* [WHAT IS NEEDED]: Work through the data line by line, gathering every line that has the word "input".

[Start of section]

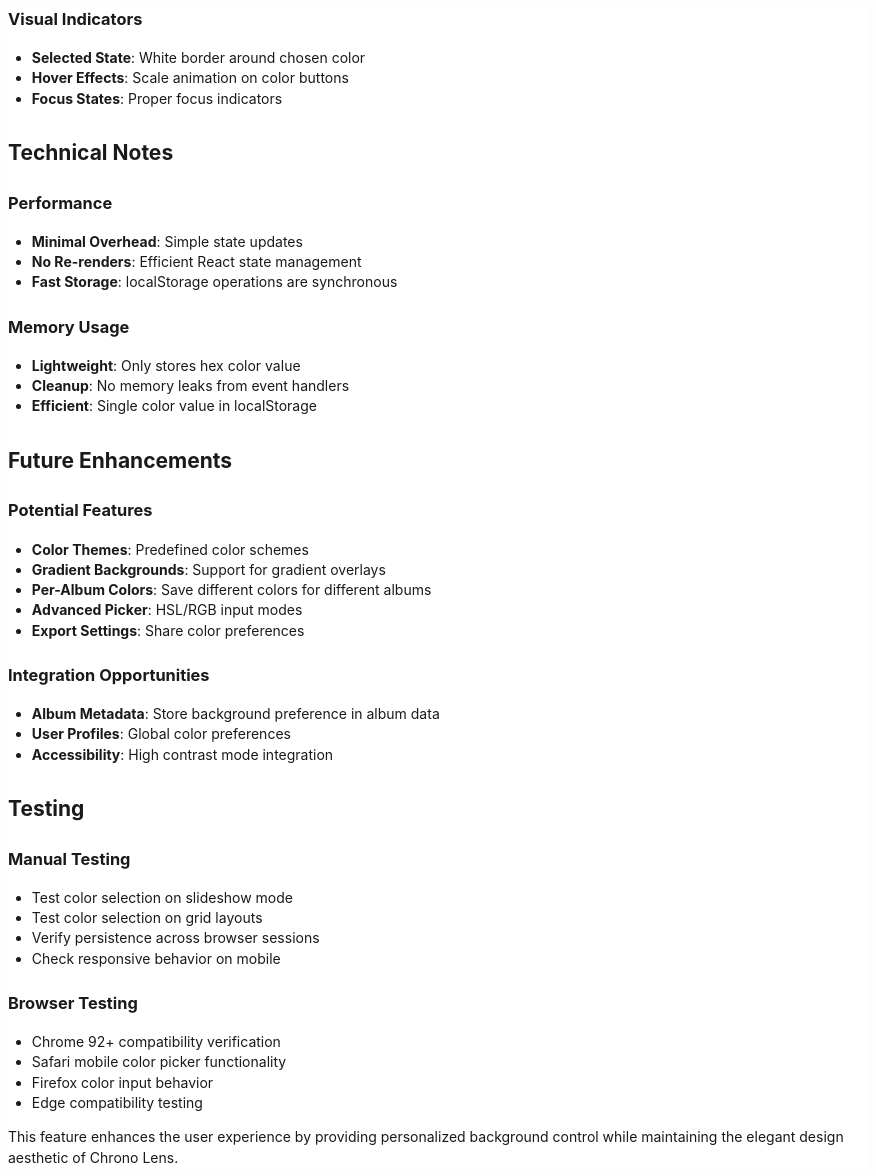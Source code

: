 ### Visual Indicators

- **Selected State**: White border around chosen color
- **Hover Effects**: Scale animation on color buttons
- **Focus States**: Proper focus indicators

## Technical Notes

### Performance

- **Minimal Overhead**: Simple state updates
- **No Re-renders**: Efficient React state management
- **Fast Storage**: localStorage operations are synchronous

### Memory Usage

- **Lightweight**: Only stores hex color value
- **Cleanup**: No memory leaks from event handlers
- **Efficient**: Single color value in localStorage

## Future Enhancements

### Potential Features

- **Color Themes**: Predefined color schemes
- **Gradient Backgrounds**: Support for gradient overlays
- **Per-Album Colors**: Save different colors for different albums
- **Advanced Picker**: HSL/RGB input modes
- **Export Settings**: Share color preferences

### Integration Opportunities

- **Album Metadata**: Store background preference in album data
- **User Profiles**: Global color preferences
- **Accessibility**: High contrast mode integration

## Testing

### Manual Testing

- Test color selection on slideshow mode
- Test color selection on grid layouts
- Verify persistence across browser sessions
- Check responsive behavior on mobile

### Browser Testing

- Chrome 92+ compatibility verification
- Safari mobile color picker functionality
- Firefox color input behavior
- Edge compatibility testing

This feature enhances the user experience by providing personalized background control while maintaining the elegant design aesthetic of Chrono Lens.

[End of section]

* [RESPONSE TO THIS TASK]:
- **Advanced Picker**: HSL/RGB input modes
- Firefox color input behavior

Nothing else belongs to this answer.